Please retype the records below exactly, from the first line through the line containing "and growth |", and leave out any pictures.
___ Records to use ___
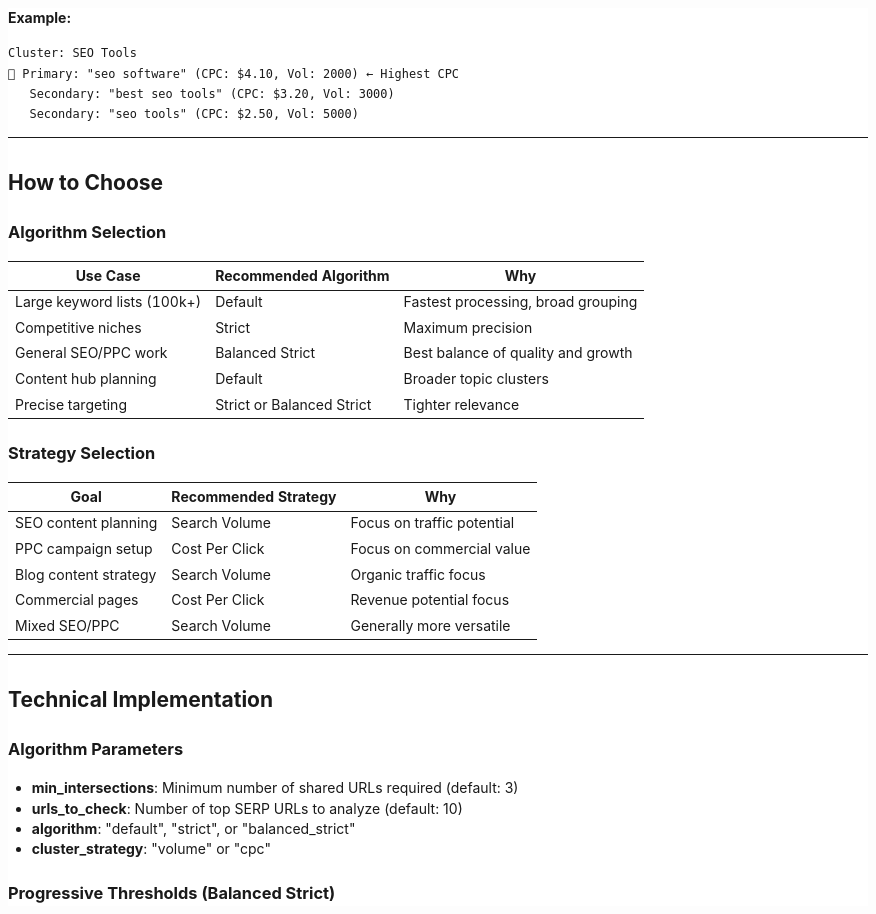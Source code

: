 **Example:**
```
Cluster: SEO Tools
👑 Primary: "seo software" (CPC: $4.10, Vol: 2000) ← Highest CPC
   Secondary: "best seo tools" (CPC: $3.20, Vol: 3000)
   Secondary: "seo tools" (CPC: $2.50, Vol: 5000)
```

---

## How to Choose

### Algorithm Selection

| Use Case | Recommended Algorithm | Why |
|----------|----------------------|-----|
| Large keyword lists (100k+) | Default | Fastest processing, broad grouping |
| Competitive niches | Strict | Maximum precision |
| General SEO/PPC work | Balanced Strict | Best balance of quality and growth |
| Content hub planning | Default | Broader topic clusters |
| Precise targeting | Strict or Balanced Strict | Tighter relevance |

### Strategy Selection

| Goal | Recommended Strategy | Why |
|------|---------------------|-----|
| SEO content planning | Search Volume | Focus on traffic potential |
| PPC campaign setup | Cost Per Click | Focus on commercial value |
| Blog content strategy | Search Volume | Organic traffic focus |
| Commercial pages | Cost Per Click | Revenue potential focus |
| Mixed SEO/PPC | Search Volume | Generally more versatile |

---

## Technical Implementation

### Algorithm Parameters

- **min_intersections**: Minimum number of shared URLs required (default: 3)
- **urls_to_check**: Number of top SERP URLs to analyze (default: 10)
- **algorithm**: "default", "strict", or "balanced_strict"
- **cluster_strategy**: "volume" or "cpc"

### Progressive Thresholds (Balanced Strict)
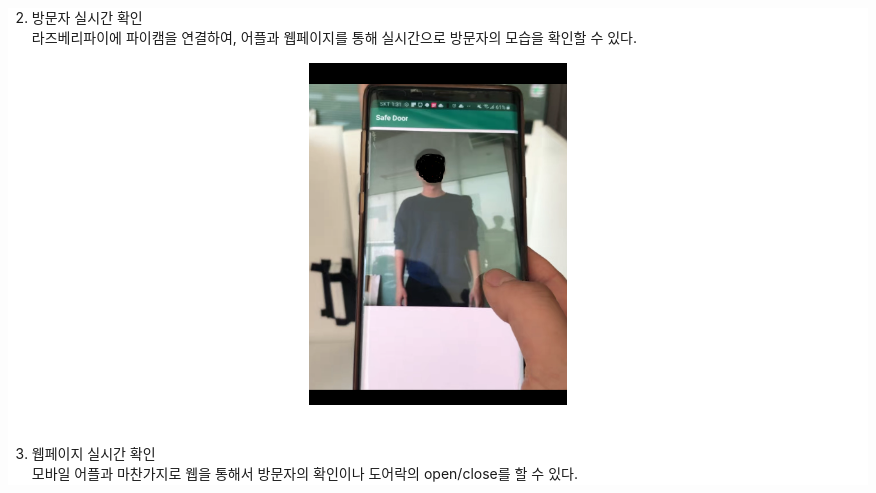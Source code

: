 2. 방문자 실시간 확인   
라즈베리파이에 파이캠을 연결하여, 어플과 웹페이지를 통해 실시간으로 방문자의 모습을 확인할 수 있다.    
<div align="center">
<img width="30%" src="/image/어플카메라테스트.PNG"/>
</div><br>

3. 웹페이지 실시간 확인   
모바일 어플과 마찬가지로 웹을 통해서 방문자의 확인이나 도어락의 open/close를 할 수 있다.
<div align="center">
___
▶ **Finished exercise**:
Source code

: **Example:**
```
Cluster: SEO Tools
👑 Primary: "seo software" (CPC: $4.10, Vol: 2000) ← Highest CPC
   Secondary: "best seo tools" (CPC: $3.20, Vol: 3000)
   Secondary: "seo tools" (CPC: $2.50, Vol: 5000)
```

---

## How to Choose

### Algorithm Selection

| Use Case | Recommended Algorithm | Why |
|----------|----------------------|-----|
| Large keyword lists (100k+) | Default | Fastest processing, broad grouping |
| Competitive niches | Strict | Maximum precision |
| General SEO/PPC work | Balanced Strict | Best balance of quality and growth |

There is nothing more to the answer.